* **PROBLEM**: Going line by line through the data below, how many lines contain the word "void"? Give only the number.

* **DATA FOR ANALYSIS**:
# # # #

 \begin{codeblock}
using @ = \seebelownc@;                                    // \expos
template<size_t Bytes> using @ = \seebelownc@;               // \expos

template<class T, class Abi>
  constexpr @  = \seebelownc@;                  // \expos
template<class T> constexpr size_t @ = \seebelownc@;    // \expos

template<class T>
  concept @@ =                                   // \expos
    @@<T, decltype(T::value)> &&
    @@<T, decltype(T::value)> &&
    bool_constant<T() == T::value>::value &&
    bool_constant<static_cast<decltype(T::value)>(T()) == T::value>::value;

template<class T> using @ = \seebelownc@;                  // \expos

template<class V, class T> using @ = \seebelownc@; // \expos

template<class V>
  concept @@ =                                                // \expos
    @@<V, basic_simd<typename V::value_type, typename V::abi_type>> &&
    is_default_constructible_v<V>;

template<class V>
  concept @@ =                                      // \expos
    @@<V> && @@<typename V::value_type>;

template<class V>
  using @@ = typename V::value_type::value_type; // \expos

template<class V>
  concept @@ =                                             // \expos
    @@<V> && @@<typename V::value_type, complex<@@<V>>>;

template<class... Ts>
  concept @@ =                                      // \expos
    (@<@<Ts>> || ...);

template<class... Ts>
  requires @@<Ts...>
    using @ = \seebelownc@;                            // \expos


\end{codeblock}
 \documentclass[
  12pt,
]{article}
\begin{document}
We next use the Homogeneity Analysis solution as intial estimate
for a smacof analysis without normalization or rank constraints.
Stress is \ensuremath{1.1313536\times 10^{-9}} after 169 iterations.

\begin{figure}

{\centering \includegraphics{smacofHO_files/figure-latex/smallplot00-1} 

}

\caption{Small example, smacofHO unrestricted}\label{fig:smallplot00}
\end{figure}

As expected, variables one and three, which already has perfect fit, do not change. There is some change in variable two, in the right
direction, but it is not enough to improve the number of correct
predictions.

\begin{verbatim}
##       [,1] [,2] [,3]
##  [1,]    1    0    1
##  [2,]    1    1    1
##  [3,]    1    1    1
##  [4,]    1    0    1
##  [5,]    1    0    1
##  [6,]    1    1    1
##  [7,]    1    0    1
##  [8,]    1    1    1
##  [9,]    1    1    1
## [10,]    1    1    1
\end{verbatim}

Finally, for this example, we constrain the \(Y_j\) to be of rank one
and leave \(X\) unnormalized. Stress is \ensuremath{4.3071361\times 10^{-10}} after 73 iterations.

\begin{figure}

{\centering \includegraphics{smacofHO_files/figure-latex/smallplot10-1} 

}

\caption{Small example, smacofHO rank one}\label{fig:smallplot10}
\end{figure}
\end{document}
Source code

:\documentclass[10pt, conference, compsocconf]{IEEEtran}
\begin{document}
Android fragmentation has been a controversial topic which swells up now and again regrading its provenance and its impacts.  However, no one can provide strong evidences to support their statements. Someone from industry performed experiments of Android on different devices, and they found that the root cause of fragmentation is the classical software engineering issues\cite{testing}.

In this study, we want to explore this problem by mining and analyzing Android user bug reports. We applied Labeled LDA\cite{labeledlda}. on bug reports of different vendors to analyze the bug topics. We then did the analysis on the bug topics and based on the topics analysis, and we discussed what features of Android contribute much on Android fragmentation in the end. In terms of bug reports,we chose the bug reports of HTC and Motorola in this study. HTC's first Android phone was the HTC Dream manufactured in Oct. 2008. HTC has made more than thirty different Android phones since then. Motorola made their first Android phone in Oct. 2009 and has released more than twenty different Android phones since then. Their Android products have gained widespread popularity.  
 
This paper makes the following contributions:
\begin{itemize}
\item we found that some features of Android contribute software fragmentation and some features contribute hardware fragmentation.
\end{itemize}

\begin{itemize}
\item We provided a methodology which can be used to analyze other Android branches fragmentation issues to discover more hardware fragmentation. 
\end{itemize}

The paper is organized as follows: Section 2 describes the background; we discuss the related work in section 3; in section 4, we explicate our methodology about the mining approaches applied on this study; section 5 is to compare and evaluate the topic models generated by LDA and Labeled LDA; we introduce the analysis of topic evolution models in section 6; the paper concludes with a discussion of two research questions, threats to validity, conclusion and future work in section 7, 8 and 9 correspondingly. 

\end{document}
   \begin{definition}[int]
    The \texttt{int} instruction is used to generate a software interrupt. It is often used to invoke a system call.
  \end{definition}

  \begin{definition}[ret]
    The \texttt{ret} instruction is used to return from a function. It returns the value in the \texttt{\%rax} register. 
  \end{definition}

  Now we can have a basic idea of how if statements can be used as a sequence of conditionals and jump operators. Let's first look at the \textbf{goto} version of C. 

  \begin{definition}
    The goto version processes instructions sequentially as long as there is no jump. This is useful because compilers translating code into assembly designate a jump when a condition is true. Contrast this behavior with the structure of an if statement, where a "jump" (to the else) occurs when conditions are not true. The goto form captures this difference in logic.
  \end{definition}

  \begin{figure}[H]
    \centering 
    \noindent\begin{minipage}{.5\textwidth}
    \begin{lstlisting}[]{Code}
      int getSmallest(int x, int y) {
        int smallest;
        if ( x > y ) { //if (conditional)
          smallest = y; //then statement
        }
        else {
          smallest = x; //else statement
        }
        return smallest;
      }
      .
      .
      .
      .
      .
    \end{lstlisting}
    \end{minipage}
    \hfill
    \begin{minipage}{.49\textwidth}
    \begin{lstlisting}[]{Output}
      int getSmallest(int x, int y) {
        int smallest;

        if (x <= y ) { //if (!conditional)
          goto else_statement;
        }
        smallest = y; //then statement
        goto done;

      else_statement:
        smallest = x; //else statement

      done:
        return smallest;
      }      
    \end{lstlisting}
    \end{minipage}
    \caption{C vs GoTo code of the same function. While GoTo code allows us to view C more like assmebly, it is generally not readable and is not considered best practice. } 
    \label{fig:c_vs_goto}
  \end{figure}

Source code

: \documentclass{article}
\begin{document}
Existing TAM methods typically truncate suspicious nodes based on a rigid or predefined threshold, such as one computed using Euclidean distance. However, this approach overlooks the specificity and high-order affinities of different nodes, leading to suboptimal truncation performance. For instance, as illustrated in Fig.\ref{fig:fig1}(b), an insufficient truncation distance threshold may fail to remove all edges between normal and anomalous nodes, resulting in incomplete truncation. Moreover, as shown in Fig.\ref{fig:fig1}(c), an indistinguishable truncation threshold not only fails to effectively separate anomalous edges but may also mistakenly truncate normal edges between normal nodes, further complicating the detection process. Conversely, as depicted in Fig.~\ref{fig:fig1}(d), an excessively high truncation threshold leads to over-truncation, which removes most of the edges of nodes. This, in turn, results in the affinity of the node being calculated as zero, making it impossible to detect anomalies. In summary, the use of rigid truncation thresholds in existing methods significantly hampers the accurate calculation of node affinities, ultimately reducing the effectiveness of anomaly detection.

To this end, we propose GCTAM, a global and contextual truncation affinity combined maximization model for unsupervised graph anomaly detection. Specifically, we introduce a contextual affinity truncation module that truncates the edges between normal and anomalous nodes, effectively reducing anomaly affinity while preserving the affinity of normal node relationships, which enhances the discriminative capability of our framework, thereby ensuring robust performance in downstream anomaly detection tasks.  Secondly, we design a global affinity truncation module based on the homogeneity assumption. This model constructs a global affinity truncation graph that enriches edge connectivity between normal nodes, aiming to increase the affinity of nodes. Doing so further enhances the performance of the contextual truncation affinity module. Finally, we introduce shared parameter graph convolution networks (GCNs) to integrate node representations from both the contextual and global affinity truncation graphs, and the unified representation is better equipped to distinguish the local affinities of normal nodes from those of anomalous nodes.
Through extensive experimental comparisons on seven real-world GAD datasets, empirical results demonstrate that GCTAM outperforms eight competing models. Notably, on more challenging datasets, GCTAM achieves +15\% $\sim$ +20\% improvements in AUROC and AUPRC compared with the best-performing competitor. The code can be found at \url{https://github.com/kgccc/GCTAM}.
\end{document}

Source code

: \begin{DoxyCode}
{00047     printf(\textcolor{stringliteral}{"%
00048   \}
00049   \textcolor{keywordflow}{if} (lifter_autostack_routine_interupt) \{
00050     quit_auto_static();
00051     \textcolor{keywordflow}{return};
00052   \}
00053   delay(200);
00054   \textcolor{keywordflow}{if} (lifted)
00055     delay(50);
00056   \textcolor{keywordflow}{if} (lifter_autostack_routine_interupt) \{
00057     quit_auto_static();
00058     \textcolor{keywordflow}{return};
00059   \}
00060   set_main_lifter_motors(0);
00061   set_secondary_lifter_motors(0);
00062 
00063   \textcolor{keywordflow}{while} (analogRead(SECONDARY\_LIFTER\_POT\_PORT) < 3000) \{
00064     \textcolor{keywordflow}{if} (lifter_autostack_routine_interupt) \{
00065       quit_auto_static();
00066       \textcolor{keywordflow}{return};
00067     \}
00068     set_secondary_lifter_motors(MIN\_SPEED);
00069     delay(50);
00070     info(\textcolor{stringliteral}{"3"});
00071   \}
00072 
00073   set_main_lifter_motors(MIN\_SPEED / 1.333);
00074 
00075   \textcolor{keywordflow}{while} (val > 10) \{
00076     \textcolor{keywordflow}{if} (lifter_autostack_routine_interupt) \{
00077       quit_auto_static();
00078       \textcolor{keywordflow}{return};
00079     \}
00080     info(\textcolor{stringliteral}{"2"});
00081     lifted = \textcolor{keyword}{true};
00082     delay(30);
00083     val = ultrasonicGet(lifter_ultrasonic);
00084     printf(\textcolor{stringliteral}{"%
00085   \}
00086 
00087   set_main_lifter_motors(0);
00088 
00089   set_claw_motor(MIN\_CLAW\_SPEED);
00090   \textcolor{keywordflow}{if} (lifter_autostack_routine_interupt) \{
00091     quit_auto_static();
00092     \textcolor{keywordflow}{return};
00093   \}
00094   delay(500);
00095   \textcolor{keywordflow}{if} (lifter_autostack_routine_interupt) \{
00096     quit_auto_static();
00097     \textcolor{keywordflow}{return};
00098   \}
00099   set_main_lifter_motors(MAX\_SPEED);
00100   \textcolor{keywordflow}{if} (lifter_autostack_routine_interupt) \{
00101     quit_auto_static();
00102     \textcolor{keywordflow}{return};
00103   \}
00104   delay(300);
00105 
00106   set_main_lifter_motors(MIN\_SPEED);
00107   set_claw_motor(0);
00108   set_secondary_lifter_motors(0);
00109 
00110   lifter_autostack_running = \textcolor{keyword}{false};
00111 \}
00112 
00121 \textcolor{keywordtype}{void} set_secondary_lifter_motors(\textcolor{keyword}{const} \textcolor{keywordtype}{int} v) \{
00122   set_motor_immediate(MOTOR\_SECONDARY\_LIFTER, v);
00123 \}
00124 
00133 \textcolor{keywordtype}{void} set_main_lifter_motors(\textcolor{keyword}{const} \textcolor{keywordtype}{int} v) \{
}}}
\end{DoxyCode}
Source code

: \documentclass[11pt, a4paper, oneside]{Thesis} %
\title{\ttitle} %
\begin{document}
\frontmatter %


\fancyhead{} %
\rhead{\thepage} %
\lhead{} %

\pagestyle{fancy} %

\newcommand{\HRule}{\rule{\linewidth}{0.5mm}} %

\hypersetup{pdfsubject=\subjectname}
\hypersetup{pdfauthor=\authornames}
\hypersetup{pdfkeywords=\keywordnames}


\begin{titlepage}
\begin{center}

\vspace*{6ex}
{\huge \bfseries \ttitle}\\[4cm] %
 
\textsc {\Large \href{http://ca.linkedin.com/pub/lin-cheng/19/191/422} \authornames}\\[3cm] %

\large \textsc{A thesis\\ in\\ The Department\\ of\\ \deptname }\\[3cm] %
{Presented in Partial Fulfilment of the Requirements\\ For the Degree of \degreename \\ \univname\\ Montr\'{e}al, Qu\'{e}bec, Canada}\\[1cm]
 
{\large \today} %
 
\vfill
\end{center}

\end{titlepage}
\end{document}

# # # #

* **RESULT OF THE EXERCISE**: 2